* _PROBLEM REQUIREMENTS_: Below this line is a set of entries; quote exactly the lines from the line that contains "regions are the" to the line that contains "On pairs of transpositions", both lines included.

* _DATA LISTING_:
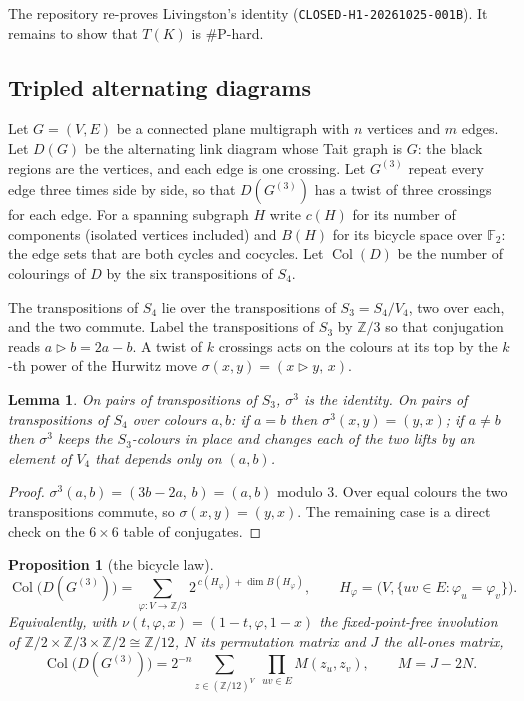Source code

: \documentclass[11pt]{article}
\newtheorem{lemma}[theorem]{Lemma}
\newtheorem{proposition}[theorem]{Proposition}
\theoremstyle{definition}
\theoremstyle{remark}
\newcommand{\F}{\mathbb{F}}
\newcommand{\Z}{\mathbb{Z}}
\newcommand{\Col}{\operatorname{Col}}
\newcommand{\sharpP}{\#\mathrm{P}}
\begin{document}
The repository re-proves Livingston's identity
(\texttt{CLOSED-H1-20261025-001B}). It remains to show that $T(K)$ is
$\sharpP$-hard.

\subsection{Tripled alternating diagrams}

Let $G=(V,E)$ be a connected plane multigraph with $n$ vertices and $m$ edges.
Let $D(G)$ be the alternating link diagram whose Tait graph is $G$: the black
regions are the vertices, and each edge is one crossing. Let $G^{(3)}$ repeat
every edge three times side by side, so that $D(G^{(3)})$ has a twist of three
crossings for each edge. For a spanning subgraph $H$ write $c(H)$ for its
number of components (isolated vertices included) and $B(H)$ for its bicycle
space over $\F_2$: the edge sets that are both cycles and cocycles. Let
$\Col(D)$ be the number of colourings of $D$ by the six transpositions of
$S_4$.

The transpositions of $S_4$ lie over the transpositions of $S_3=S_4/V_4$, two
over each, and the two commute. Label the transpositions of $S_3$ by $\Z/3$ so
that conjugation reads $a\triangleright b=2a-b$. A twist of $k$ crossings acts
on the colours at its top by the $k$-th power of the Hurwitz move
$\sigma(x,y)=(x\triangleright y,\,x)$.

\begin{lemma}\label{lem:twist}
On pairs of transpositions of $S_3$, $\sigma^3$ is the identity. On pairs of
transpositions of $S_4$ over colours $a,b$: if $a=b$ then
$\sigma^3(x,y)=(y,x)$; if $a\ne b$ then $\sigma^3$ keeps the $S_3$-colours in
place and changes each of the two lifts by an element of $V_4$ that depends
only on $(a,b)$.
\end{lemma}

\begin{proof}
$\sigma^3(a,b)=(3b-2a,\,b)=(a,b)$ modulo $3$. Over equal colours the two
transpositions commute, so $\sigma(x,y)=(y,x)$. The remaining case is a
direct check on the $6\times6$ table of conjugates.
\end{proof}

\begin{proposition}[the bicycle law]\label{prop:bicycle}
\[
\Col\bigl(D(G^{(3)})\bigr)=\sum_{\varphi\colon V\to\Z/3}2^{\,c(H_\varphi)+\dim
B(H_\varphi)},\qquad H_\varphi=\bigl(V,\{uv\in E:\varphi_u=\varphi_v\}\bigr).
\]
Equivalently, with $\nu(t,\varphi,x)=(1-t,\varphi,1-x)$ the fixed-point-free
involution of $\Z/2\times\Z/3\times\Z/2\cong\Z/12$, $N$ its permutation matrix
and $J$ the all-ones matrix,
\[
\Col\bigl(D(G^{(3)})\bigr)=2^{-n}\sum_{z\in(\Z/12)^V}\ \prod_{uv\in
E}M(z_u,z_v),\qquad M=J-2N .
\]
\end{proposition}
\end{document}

--

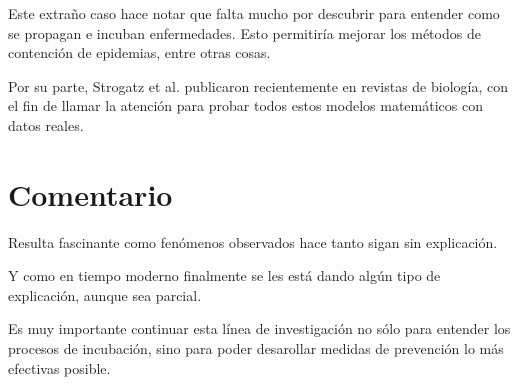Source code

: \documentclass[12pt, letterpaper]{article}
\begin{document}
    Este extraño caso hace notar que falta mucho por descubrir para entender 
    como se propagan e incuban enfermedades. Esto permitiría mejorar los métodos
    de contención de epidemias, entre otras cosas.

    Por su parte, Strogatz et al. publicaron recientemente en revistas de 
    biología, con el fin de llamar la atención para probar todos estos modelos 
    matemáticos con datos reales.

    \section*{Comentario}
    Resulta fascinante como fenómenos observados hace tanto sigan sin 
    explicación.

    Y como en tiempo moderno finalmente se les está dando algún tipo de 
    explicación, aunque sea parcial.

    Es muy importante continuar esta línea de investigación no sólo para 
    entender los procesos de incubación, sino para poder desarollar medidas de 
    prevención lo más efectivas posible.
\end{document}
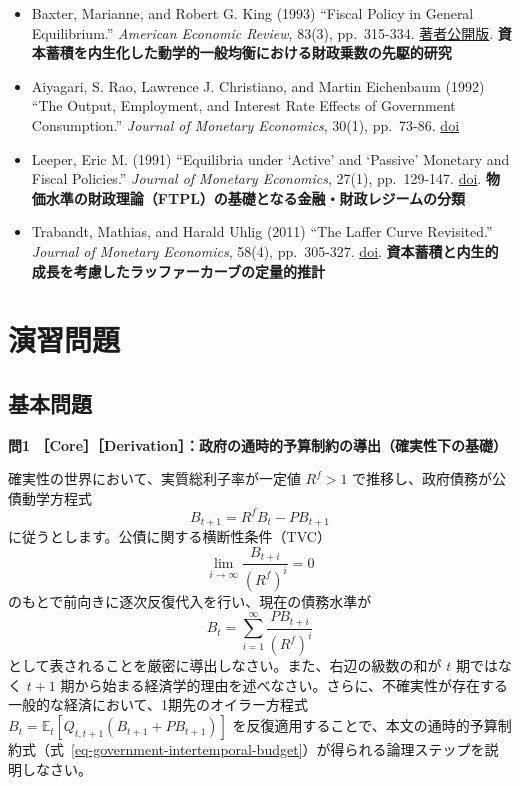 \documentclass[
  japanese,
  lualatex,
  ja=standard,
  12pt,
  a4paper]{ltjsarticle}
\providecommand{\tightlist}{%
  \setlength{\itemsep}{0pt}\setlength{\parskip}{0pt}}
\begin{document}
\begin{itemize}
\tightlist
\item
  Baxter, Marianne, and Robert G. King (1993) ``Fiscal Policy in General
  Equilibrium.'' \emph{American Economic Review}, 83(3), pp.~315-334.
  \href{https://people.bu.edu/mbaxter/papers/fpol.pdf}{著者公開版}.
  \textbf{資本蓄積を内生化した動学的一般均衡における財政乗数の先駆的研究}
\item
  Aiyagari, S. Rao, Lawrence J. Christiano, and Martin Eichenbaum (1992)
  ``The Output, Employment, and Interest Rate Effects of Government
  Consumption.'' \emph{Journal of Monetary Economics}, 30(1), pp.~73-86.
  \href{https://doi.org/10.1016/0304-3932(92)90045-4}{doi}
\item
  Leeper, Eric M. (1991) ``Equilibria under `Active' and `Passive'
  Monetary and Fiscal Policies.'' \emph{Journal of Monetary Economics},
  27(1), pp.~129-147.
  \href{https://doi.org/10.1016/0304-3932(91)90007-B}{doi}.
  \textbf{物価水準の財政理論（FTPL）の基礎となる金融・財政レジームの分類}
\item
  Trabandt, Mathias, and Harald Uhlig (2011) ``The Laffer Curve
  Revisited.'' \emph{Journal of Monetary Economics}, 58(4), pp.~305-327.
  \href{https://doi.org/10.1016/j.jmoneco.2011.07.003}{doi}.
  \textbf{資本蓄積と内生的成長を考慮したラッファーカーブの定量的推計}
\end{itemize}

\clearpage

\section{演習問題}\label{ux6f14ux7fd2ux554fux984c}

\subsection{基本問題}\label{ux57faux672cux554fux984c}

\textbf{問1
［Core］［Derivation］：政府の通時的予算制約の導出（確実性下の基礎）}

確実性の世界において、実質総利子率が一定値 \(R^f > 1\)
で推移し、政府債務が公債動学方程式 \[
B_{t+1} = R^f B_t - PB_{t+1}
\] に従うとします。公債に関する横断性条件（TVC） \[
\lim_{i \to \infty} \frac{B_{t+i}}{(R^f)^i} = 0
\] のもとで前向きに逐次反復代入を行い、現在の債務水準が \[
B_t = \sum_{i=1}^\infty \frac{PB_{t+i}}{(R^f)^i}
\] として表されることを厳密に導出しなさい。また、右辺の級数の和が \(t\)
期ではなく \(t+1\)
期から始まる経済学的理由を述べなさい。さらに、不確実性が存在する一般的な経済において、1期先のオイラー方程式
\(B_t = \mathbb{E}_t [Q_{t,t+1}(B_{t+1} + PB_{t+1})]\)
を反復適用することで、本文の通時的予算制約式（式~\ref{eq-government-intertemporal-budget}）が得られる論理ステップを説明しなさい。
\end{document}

* * *

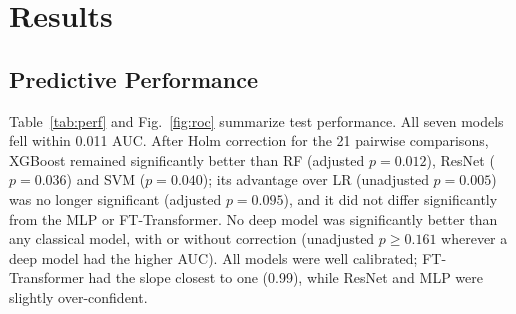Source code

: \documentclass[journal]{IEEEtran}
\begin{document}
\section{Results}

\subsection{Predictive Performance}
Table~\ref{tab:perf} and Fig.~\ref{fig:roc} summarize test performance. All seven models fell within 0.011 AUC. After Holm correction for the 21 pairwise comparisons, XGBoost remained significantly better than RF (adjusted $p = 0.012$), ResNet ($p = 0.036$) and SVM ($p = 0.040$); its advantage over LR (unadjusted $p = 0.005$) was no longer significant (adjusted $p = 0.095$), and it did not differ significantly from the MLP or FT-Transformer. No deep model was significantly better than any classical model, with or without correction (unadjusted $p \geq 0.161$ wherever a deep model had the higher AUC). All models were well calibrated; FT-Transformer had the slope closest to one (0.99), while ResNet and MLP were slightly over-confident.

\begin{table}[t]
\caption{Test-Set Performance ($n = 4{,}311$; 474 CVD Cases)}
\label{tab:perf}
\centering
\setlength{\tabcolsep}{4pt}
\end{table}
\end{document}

* _SOLUTION FOR THIS EXERCISE_:
regions are the vertices, and each edge is one crossing. Let $G^{(3)}$ repeat
every edge three times side by side, so that $D(G^{(3)})$ has a twist of three
crossings for each edge. For a spanning subgraph $H$ write $c(H)$ for its
number of components (isolated vertices included) and $B(H)$ for its bicycle
space over $\F_2$: the edge sets that are both cycles and cocycles. Let
$\Col(D)$ be the number of colourings of $D$ by the six transpositions of
$S_4$.

The transpositions of $S_4$ lie over the transpositions of $S_3=S_4/V_4$, two
over each, and the two commute. Label the transpositions of $S_3$ by $\Z/3$ so
that conjugation reads $a\triangleright b=2a-b$. A twist of $k$ crossings acts
on the colours at its top by the $k$-th power of the Hurwitz move
$\sigma(x,y)=(x\triangleright y,\,x)$.

\begin{lemma}\label{lem:twist}
On pairs of transpositions of $S_3$, $\sigma^3$ is the identity. On pairs of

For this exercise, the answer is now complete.